“Being graceful and stylish in appearance or manner, the quality of being pleasingly ingenious and simple; neatness.”
Andrea Pirlo has got ‘elegant’ down to a tee, both on and off the pitch – so step aside Grace Kelly and Audrey Hepburn.
Never in a rush, Pirlo was a player who always seemed to have time on his side
It could have been a little different had his potential as a deep-lying playmaker not been realised.
A talented attacking midfielder, his lack of excellence in some of the modern game’s more coveted physical attributes at the start of his professional career threatened to stop him from reaching the very top.
His success with Italy’s Under-21 side showed his undoubted potential as he played a key role in their 2000 European Championship win, scoring twice in the final against the Czech Republic.
Still, there were nagging issues early on. “He wasn’t very quick. He wasn’t a game-changer,” said Marcelo Lippi, his manager at Inter Milan from 1999 to 2000.
Thankfully, a trip home did just the trick for the ambitious Brescia-native.
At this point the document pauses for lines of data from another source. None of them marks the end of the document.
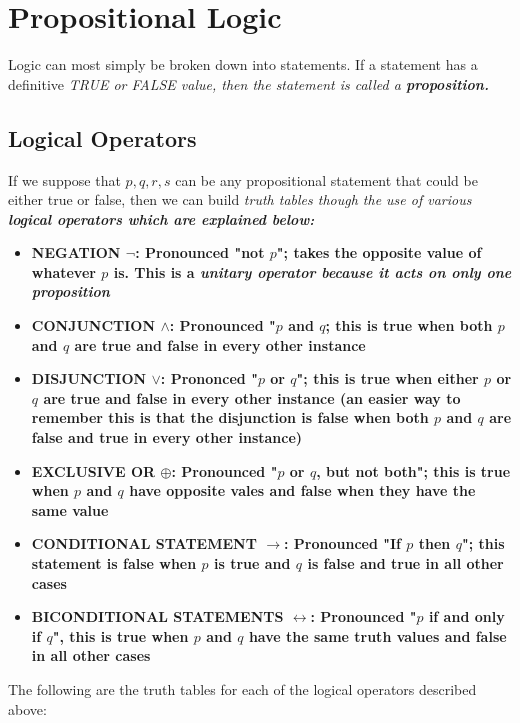 \section{Propositional Logic}

Logic can most simply be broken down into statements. If a statement has a definitive \it{TRUE} or \it{FALSE} value, then the statement is called a \bf{proposition}. \\


\subsection{Logical Operators}

If we suppose that $p,q,r,s$ can be any propositional statement that could be either true or false, then we can build \it{truth tables} though the use of various \bf{logical operators} which are explained below:

\begin{itemize}
    \item \bf{NEGATION $\neg$:} Pronounced "not $p$"; takes the opposite value of whatever $p$ is. This is a \it{unitary operator} because it acts on only one proposition
    \item \bf{CONJUNCTION $\wedge$:} Pronounced "$p$ and $q$; this is true when both $p$ and $q$ are true and false in every other instance
    \item \bf{DISJUNCTION $\vee$:} Prononced "$p$ or $q$"; this is true when either $p$ or $q$ are true and false in every other instance (an easier way to remember this is that the disjunction is false when both $p$ and $q$ are false and true in every other instance)
    \item \bf{EXCLUSIVE OR $\oplus$:} Pronounced "$p$ or $q$, but not both"; this is true when $p$ and $q$ have opposite vales and false when they have the same value
    \item \bf{CONDITIONAL STATEMENT $\rightarrow$:} Pronounced "If $p$ then $q$"; this statement is false when $p$ is true and $q$ is false and true in all other cases 
    \item \bf{BICONDITIONAL STATEMENTS $\leftrightarrow$:} Pronounced "$p$ if and only if $q$", this is true when $p$ and $q$ have the same truth values and false in all other cases
\end{itemize}

The following are the truth tables for each of the logical operators described above:\\



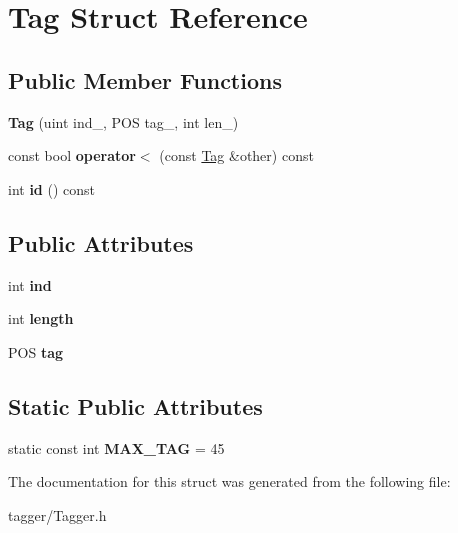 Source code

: \hypertarget{struct_tag}{
\section{Tag Struct Reference}
\label{struct_tag}
}
\subsection*{Public Member Functions}
\begin{DoxyCompactItemize}
\item 
\hypertarget{struct_tag_ab32833339e272705062ac1a5d5f1ca10}{
{\bfseries Tag} (uint ind\_\-, POS tag\_\-, int len\_\-)}
\label{struct_tag_ab32833339e272705062ac1a5d5f1ca10}

\item 
\hypertarget{struct_tag_aed3aabe09176d4a6acbb2cc7b3170228}{
const bool {\bfseries operator$<$} (const \hyperlink{struct_tag}{Tag} \&other) const }
\label{struct_tag_aed3aabe09176d4a6acbb2cc7b3170228}

\item 
\hypertarget{struct_tag_a5458e1229013075f4597c1dba313ce83}{
int {\bfseries id} () const }
\label{struct_tag_a5458e1229013075f4597c1dba313ce83}

\end{DoxyCompactItemize}
\subsection*{Public Attributes}
\begin{DoxyCompactItemize}
\item 
\hypertarget{struct_tag_a072cbc6c6ac82c2398ad409a5eb28b71}{
int {\bfseries ind}}
\label{struct_tag_a072cbc6c6ac82c2398ad409a5eb28b71}

\item 
\hypertarget{struct_tag_a7b67562e1a664c9fed9afb74902b0fe5}{
int {\bfseries length}}
\label{struct_tag_a7b67562e1a664c9fed9afb74902b0fe5}

\item 
\hypertarget{struct_tag_a5f97e5e57a82b467da83f2990a276e81}{
POS {\bfseries tag}}
\label{struct_tag_a5f97e5e57a82b467da83f2990a276e81}

\end{DoxyCompactItemize}
\subsection*{Static Public Attributes}
\begin{DoxyCompactItemize}
\item 
\hypertarget{struct_tag_acb96fe3a41181e0e10628ae00fe63878}{
static const int {\bfseries MAX\_\-TAG} = 45}
\label{struct_tag_acb96fe3a41181e0e10628ae00fe63878}

\end{DoxyCompactItemize}


The documentation for this struct was generated from the following file:\begin{DoxyCompactItemize}
\item 
tagger/Tagger.h\end{DoxyCompactItemize}
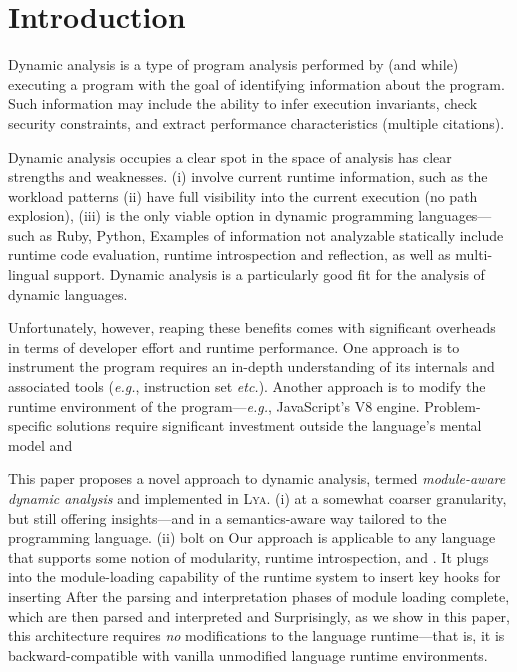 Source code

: \documentclass[letterpaper,twocolumn,10pt]{article}
\def\eg{{\em e.g.}, }
\def\etc{{\em etc.}\xspace}
\newcommand{\sys}{{\scshape Lya}\xspace}
\begin{document}
\section{Introduction}
\label{intro}

Dynamic analysis is a type of program analysis performed by (and while) executing a program with the goal of identifying information about the program.
Such information may include the ability to infer execution invariants, check security constraints, and extract performance characteristics (multiple citations).

Dynamic analysis occupies a clear spot in the space of analysis has clear strengths and weaknesses.
  (i) involve current runtime information, such as the workload patterns
  (ii) have full visibility into the current execution (no path explosion),
  (iii) is the only viable option in dynamic programming languages---such as Ruby, Python, 
Examples of information not analyzable statically include runtime code evaluation, runtime introspection and reflection, as well as multi-lingual support.
Dynamic analysis is a particularly good fit for the analysis of dynamic languages.

Unfortunately, however, reaping these benefits comes with significant overheads in terms of developer effort and runtime performance.
One approach is to instrument the program requires an in-depth understanding of its internals and associated tools (\eg instruction set \etc).
Another approach is to modify the runtime environment of the program---\eg JavaScript's V8 engine.
Problem-specific solutions require significant investment outside the language's mental model and  

This paper proposes a novel approach to dynamic analysis, termed \emph{module-aware dynamic analysis} and implemented in \sys.
(i) at a somewhat coarser granularity, but still offering insights---and in a semantics-aware way tailored to the programming language.
(ii) bolt on
Our approach is applicable to any language that supports some notion of modularity, runtime introspection, and .
It plugs into the module-loading capability of the runtime system to insert key hooks for inserting 
After the parsing and interpretation phases of module loading complete, 
 which are then parsed and interpreted and 
Surprisingly, as we show in this paper, this architecture requires \emph{no} modifications to the language runtime---that is, it is backward-compatible with vanilla unmodified language runtime environments.
\end{document}
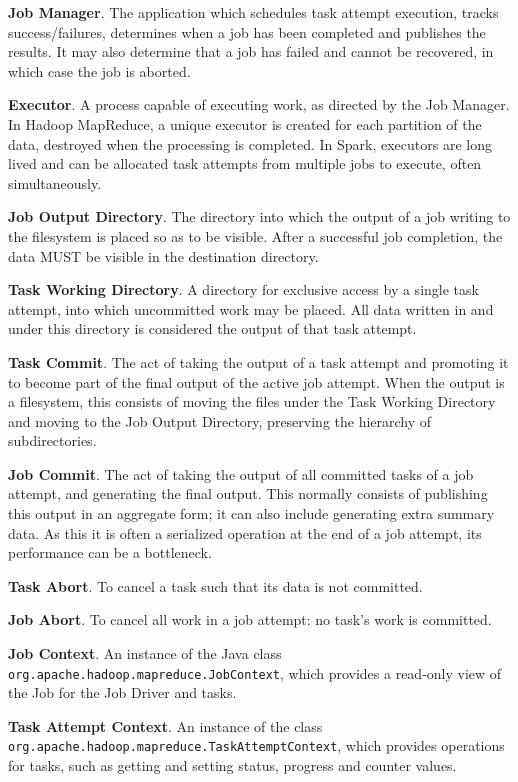 \documentclass[format=acmsmall, screen=true, nonacm, timestamp, review=false]{acmart}
\begin{document}
\textbf{Job Manager}.
The application which schedules task attempt execution, tracks success/failures,
determines when a job has been completed and publishes the results.
It may also determine that a job has failed and cannot be recovered,
in which case the job is aborted.

\textbf{Executor}.
A process capable of executing work, as directed by the Job Manager.
In Hadoop MapReduce, a unique executor is created for each partition
of the data, destroyed when the processing is completed.
In Spark, executors are long lived and can be allocated task attempts from multiple
jobs to execute, often simultaneously.

\textbf{Job Output Directory}.
The directory into which the output of a job writing to the filesystem is placed
so as to be visible.
After a successful job completion, the data MUST be visible in the destination
directory.

\textbf{Task Working Directory}.
A directory for exclusive access by a single task attempt, into which uncommitted
work may be placed.
All data written in and under this directory is considered the output of
that task attempt.


\textbf{Task Commit}.
The act of taking the output of a task attempt
and promoting it to become part of the final output of the active job
attempt.
When the output is a filesystem, this consists of moving the files
under the Task Working Directory and moving to the Job Output Directory,
preserving the hierarchy of subdirectories.


\textbf{Job Commit}.
The act of taking the output of all committed tasks of a job attempt,
and generating the final output.
This normally consists of publishing this output in an aggregate form;
it can also include generating extra summary data.
As this it is often a serialized operation at the end of a job attempt,
its performance can be a bottleneck.

\textbf{Task Abort}.
To cancel a task such that its data is not committed.

\textbf{Job Abort}.
To cancel all work in a job attempt: no task's work is committed.


\textbf{Job Context}.
An instance of the Java class \texttt{org.apache.hadoop.mapreduce.JobContext},
which provides a read-only view of the Job for the Job Driver and tasks.

\textbf{Task Attempt Context}.
An instance of the class
\texttt{org.apache.hadoop.mapreduce.TaskAttemptContext},
which provides operations for tasks, such as getting and setting status,
progress and counter values.
\end{document}
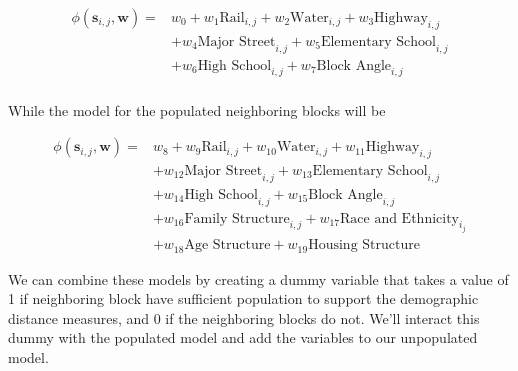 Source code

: \documentclass[12pt,letter]{article}\usepackage[]{graphicx}\usepackage[]{color}
\begin{document}
\begin{align}
\phi(\mathbf{s}_{i,j}, \mathbf{w}) = & w_0 
                                     + w_1\text{Rail}_{i,j} 
                                     + w_2\text{Water}_{i,j} 
                                     + w_3\text{Highway}_{i,j} \\
                                     &+ w_4\text{Major Street}_{i,j} 
                                     + w_5\text{Elementary School}_{i,j}\\ 
                                     & + w_6\text{High School}_{i,j}
                                     + w_7\text{Block Angle}_{i,j} \\
\end{align}

While the model for the populated neighboring blocks will be

\begin{align}
\phi(\mathbf{s}_{i,j}, \mathbf{w}) = & w_8 
                                     + w_9\text{Rail}_{i,j} 
                                     + w_{10}\text{Water}_{i,j} 
                                     + w_{11}\text{Highway}_{i,j}\\
                                     &+ w_{12}\text{Major Street}_{i,j} 
                                     + w_{13}\text{Elementary School}_{i,j}\\
                                     &+ w_{14}\text{High School}_{i,j} 
                                     + w_{15}\text{Block Angle}_{i,j}\\
                                     &+ w_{16}\text{Family Structure}_{i,j}
                                     + w_{17}\text{Race and Ethnicity}_{i_j}\\
                                     &+ w_{18}\text{Age Structure}  
                                     + w_{19}\text{Housing Structure}
\end{align}

We can combine these models by creating a dummy variable that takes a
value of 1 if neighboring block have sufficient population to support
the demographic distance measures, and 0 if the neighboring blocks do
not. We'll interact this dummy with the populated model and add the
variables to our unpopulated model.
\end{document}
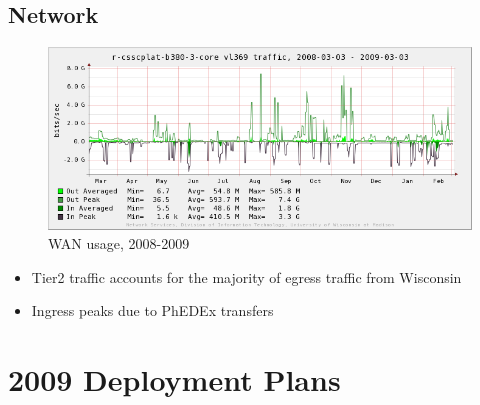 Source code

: \documentclass{beamer}
\begin{document}
\subsection{Network}
\begin{frame}
\begin{figure}
    \includegraphics[width=\textwidth]{Graphics/network-1yr.png}
    \caption{WAN usage, 2008-2009}

\end{figure}
\begin{itemize}
    \item Tier2 traffic accounts for the majority of egress traffic from Wisconsin
    \item Ingress peaks due to PhEDEx transfers
\end{itemize}
\end{frame}

\section{2009 Deployment Plans}
\end{document}
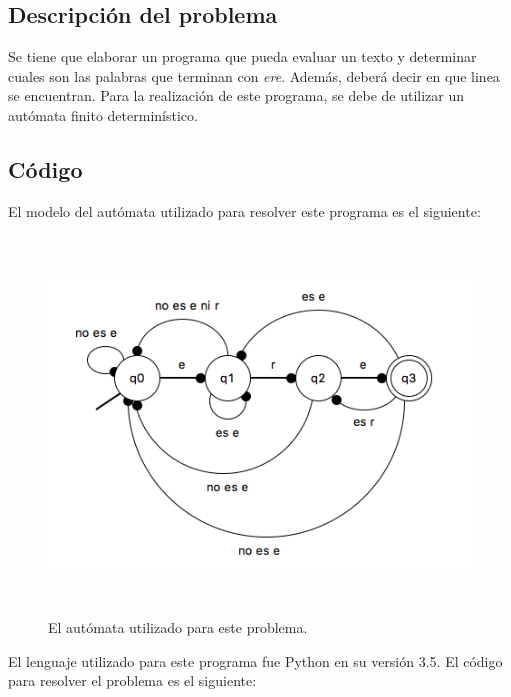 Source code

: \documentclass[12pt]{article}
\begin{document}
\subsection{Descripción del problema}
Se tiene que elaborar un programa que pueda evaluar un texto y determinar cuales son las palabras que terminan con \textit{ere}. Además, deberá decir en que linea se encuentran. Para la realización de este programa, se debe de utilizar un autómata finito determinístico.


\subsection{Código}
El modelo del autómata utilizado para resolver este programa es el siguiente:

\begin{figure}[H]
\includegraphics[width=\textwidth, height=10cm]{automata_ere}
\caption{El autómata utilizado para este problema.}
\label{fig:automata_ere_modelo}
\end{figure}

El lenguaje utilizado para este programa fue Python en su versión 3.5. El código para resolver el problema es el siguiente:\\
\end{document}
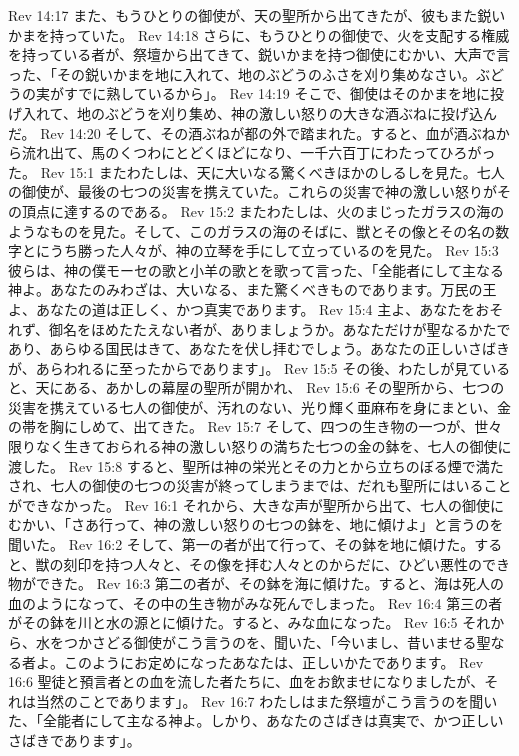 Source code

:Rev 14:17  また、もうひとりの御使が、天の聖所から出てきたが、彼もまた鋭いかまを持っていた。
Rev 14:18  さらに、もうひとりの御使で、火を支配する権威を持っている者が、祭壇から出てきて、鋭いかまを持つ御使にむかい、大声で言った、「その鋭いかまを地に入れて、地のぶどうのふさを刈り集めなさい。ぶどうの実がすでに熟しているから」。
Rev 14:19  そこで、御使はそのかまを地に投げ入れて、地のぶどうを刈り集め、神の激しい怒りの大きな酒ぶねに投げ込んだ。
Rev 14:20  そして、その酒ぶねが都の外で踏まれた。すると、血が酒ぶねから流れ出て、馬のくつわにとどくほどになり、一千六百丁にわたってひろがった。
Rev 15:1  またわたしは、天に大いなる驚くべきほかのしるしを見た。七人の御使が、最後の七つの災害を携えていた。これらの災害で神の激しい怒りがその頂点に達するのである。
Rev 15:2  またわたしは、火のまじったガラスの海のようなものを見た。そして、このガラスの海のそばに、獣とその像とその名の数字とにうち勝った人々が、神の立琴を手にして立っているのを見た。
Rev 15:3  彼らは、神の僕モーセの歌と小羊の歌とを歌って言った、「全能者にして主なる神よ。あなたのみわざは、大いなる、また驚くべきものであります。万民の王よ、あなたの道は正しく、かつ真実であります。
Rev 15:4  主よ、あなたをおそれず、御名をほめたたえない者が、ありましょうか。あなただけが聖なるかたであり、あらゆる国民はきて、あなたを伏し拝むでしょう。あなたの正しいさばきが、あらわれるに至ったからであります」。
Rev 15:5  その後、わたしが見ていると、天にある、あかしの幕屋の聖所が開かれ、
Rev 15:6  その聖所から、七つの災害を携えている七人の御使が、汚れのない、光り輝く亜麻布を身にまとい、金の帯を胸にしめて、出てきた。
Rev 15:7  そして、四つの生き物の一つが、世々限りなく生きておられる神の激しい怒りの満ちた七つの金の鉢を、七人の御使に渡した。
Rev 15:8  すると、聖所は神の栄光とその力とから立ちのぼる煙で満たされ、七人の御使の七つの災害が終ってしまうまでは、だれも聖所にはいることができなかった。
Rev 16:1  それから、大きな声が聖所から出て、七人の御使にむかい、「さあ行って、神の激しい怒りの七つの鉢を、地に傾けよ」と言うのを聞いた。
Rev 16:2  そして、第一の者が出て行って、その鉢を地に傾けた。すると、獣の刻印を持つ人々と、その像を拝む人々とのからだに、ひどい悪性のでき物ができた。
Rev 16:3  第二の者が、その鉢を海に傾けた。すると、海は死人の血のようになって、その中の生き物がみな死んでしまった。
Rev 16:4  第三の者がその鉢を川と水の源とに傾けた。すると、みな血になった。
Rev 16:5  それから、水をつかさどる御使がこう言うのを、聞いた、「今いまし、昔いませる聖なる者よ。このようにお定めになったあなたは、正しいかたであります。
Rev 16:6  聖徒と預言者との血を流した者たちに、血をお飲ませになりましたが、それは当然のことであります」。
Rev 16:7  わたしはまた祭壇がこう言うのを聞いた、「全能者にして主なる神よ。しかり、あなたのさばきは真実で、かつ正しいさばきであります」。
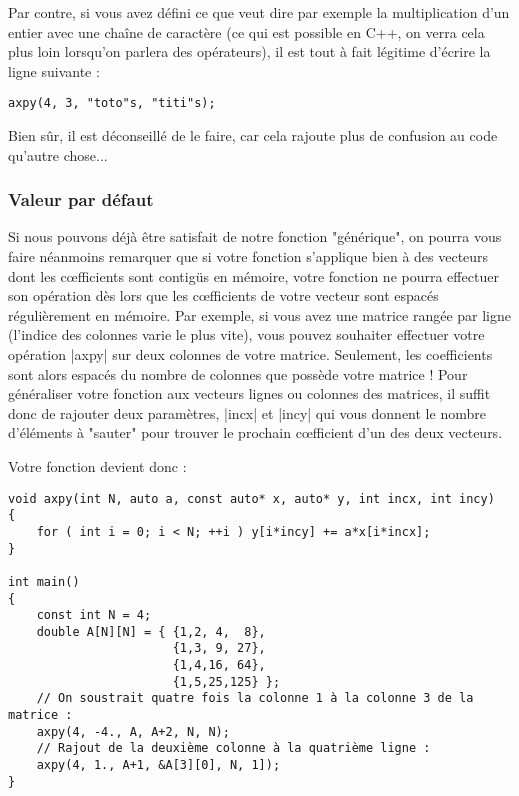 \begin{itemize}
Par contre, si vous avez défini ce que veut dire par exemple la multiplication d'un entier
avec une chaîne de caractère (ce qui est possible en C++, on verra cela plus loin lorsqu'on parlera des opérateurs), il est tout à fait légitime d'écrire la ligne suivante :
\begin{lstlisting}
axpy(4, 3, "toto"s, "titi"s);
\end{lstlisting}

Bien sûr, il est déconseillé de le faire, car cela rajoute plus de confusion au code qu'autre chose...

\subsubsection{Valeur par défaut}

Si nous pouvons déjà être satisfait de notre fonction "générique", on pourra vous faire
néanmoins remarquer que si votre fonction s'applique bien à des vecteurs dont les c{\oe}fficients sont contigüs en mémoire, votre fonction ne pourra effectuer son opération dès lors que les c{\oe}fficients de votre vecteur sont espacés régulièrement en mémoire. Par exemple, si vous avez une matrice rangée par ligne (l'indice des colonnes varie le plus vite), vous pouvez souhaiter effectuer votre opération |axpy| sur deux colonnes de votre matrice. Seulement, les coefficients sont alors espacés du nombre de colonnes que possède votre matrice ! Pour généraliser votre fonction aux vecteurs lignes ou colonnes des matrices, il suffit donc de rajouter deux paramètres, |incx| et |incy| qui vous donnent le nombre d'éléments à "sauter" pour trouver le prochain c{\oe}fficient d'un des deux vecteurs.

Votre fonction devient donc :

\begin{lstlisting}[caption=Généralisation de la fonction axpy]
void axpy(int N, auto a, const auto* x, auto* y, int incx, int incy)
{
    for ( int i = 0; i < N; ++i ) y[i*incy] += a*x[i*incx];
}

int main()
{
    const int N = 4;
    double A[N][N] = { {1,2, 4,  8}, 
                       {1,3, 9, 27},
                       {1,4,16, 64},
                       {1,5,25,125} };
    // On soustrait quatre fois la colonne 1 à la colonne 3 de la matrice :
    axpy(4, -4., A, A+2, N, N);
    // Rajout de la deuxième colonne à la quatrième ligne :
    axpy(4, 1., A+1, &A[3][0], N, 1]);
}
\end{lstlisting}


\end{itemize}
Back on loan at the club where he started his career in 2001, Pirlo found himself paired with Roberto Baggio, a legend in swansong, who he’d also spent time with at Inter.
The Divine Ponytail was playing out the final act his his career, orchestrating a revival in Lombardy, and a short ten-game stint with Brescia saw Pirlo nudged back into a role behind No.10 Baggio.
Pirlo was played as a deep-lying playmaker by Brescia boss Carlo Mazzone during his loan spell in 2001 and excelled with Baggio in front of him
“Andrea has something that is not often seen around,” Baggio remarked after their time together.
Once his loan stint was up, Inter decided to cash in – selling him to rivals AC Milan for around 17million.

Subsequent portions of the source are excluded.